I love listening to the Packet Pushers (the best networking podcast there is) on my way to work, and I know what to expect in every SDN-focused episode: an “I’m sick and tired of using CLI to manually provision VLANs” rant. Sure, we’re all in the same boat, but did you ever do something to get rid of that problem?
After all, you don’t need more than a few tens of VLANs in a typical enterprise data center or private cloud (clouds with thousands of tenants are obviously a totally different story) and most vendors (with two notable exceptions: the biggest one and the one lamenting the lack of networking innovation) have some sort of VMware-focused automatic edge port VLAN provisioning, from on-switch solutions like VM Tracer (Arista) or Automatic Migration of Port Profiles (Brocade) to network management applications (like Junos Space). Are you using them? If not, why not? What’s stopping you?
I’m describing various VM-aware networking solutions in numerous webinars, including Introduction to Virtual Networking, VMware Networking Technical Deep Dive, Cloud Computing Networking and Data Center Fabric Architectures.
Update 2016-02-20: The two vendors I mentioned above implemented hypervisor-aware solutions in the meantime. More details in the Data Center Fabric Architectures webinar.
But let’s assume you’re unfortunate and use switches that have no hypervisor integration tools (which is about three quarters of the market unless you want to bite into the ultimate lock-in and deploy VM-FEX). Would it be THAT hard to write an application that would read the LLDP or CDP tables on ToR switches (populated by LLDP or CDP updates from the vSphere hosts), build a connectivity table, and allow server/hypervisor administrators to provision their own VLANs (within limits) on server-facing switch ports? I know that any one of our interns could do it in a week (given reasonably complete functional specs), but we never did it, because doing automatic VLAN provisioning in our IT infrastructure is simply not worth the effort.
Assuming we’re truly sick-and-tired of manual VLAN provisioning in enterprise data centers, there must be other reasons we’re not deploying the vendor-offered features or rolling out our own secret sauce. It might have to do with the critical impact of the networking gear.
Let’s assume you manage to mess up a server configuration with Puppet – you lose a server, and hopefully you’re using a cluster or a scale-out application, so the impact is negligible.
If a vSphere host crashes, you lose all the VMs running on it. That could be 50-100 VMs if you’re using recent high-end server, but if you care about their availability, you have an HA cluster and they get restarted automatically.
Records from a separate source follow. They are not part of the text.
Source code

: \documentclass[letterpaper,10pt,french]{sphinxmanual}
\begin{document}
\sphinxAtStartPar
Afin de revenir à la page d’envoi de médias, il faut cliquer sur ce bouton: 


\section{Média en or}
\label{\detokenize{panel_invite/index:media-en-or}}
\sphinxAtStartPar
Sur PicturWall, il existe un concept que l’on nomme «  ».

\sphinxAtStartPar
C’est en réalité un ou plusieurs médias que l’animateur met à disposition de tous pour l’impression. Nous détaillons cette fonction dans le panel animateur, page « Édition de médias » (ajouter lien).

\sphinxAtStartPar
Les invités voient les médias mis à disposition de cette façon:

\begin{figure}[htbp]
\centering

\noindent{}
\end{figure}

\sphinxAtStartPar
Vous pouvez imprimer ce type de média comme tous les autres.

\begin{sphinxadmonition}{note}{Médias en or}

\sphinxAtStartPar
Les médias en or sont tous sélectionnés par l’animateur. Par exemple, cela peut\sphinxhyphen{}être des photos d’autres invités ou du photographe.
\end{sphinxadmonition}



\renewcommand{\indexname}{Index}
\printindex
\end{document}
Now imagine the vendor-supplied or home-brewed pixie dust badly misconfigures or crashes a ToR switch. Worst case (switch hangs and links to servers are not lost), you lose connectivity to tens of physical servers, which could mean a few thousands VMs; best case those same VMs lose half the bandwidth.
Faced with this reality, it’s understandable we’re scared of software automatically configuring our networking infrastructure. Now please help me understand how that’s going to change with third-party SDN applications.